Compared with the overall PARAGON-HF population, the substudy population was older (P < .001) and more likely to be from North America (30% vs. 6%; P < .001), Shah said.

“Future studies will explore differences in cardiac phenotype between subgroups demonstrating differential response to sacubitril/valsartan and will evaluate the prognostic relevance of newer parameters like myocardial mechanics in HFpEF,” he said. – by Erik Swain

Reference:

Shah AM, et al. Late-Breaking Clinical Trials and Insights with Angiotensin Receptor Neprilysin Inhibitors. Presented at: Heart Failure Society of America Scientific Meeting; Sept. 13-16, 2019; Philadelphia.

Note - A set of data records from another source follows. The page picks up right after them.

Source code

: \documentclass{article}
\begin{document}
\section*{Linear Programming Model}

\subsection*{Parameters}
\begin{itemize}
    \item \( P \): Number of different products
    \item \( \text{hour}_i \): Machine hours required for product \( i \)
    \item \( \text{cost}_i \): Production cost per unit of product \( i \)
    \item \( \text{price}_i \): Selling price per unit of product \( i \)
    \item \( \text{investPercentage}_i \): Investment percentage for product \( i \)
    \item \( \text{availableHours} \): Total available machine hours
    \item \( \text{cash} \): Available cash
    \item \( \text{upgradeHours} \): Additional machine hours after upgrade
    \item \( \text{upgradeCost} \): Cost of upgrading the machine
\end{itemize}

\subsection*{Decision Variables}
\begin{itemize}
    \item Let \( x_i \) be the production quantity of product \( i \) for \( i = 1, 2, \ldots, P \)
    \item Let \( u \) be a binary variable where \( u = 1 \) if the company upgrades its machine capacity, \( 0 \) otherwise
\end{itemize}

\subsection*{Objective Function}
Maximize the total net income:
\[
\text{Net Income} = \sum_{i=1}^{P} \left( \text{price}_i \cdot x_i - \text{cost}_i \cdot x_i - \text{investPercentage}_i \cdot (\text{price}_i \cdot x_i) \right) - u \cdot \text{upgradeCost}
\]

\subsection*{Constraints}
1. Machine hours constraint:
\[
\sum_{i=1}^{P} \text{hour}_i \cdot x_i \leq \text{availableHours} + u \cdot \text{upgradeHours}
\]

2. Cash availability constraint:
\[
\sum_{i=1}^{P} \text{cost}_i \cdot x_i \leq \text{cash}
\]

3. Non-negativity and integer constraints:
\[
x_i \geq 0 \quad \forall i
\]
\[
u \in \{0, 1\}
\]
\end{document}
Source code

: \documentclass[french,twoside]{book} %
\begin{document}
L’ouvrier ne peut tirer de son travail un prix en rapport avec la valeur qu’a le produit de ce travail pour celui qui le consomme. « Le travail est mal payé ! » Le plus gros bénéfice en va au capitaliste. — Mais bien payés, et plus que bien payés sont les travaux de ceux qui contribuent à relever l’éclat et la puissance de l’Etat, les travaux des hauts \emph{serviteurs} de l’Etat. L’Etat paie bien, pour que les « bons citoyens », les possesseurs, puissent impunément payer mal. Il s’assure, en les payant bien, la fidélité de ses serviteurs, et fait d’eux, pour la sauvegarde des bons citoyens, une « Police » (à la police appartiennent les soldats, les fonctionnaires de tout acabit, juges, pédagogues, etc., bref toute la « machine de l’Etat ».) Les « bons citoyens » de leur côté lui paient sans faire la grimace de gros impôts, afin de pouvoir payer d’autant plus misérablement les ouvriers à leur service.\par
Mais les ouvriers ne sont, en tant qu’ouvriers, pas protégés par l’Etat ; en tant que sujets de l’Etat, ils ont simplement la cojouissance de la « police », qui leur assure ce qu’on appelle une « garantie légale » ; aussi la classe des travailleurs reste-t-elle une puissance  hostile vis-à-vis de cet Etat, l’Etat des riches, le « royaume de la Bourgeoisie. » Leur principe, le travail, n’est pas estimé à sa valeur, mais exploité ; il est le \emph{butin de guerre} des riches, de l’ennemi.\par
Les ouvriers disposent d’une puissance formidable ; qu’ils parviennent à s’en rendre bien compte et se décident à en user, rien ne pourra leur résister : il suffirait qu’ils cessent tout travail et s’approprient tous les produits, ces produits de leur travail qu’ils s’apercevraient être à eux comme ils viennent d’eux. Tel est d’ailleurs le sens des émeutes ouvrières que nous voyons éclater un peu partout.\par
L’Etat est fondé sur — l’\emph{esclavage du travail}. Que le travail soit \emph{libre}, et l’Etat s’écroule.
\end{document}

Disclosure: PARAGON-HF was funded by Novartis. Shah reports he received a research grant from Novartis.

    Perspective
    Mary Norine Walsh

    Mary Norine Walsh

    The importance of a study like this is that it gives us more information on the pathophysiology and the changes that this agent brings to our patients. This study is one of the first to show mechanistic evidence that we did not have before.

    • Mary Norine Walsh, MD, MACC
    • Cardiology Today Editorial Board Member
      St. Vincent Heart Center, Indianapolis
      Past President, American College of Cardiology

    Disclosures: Walsh reports no relevant financial disclosures.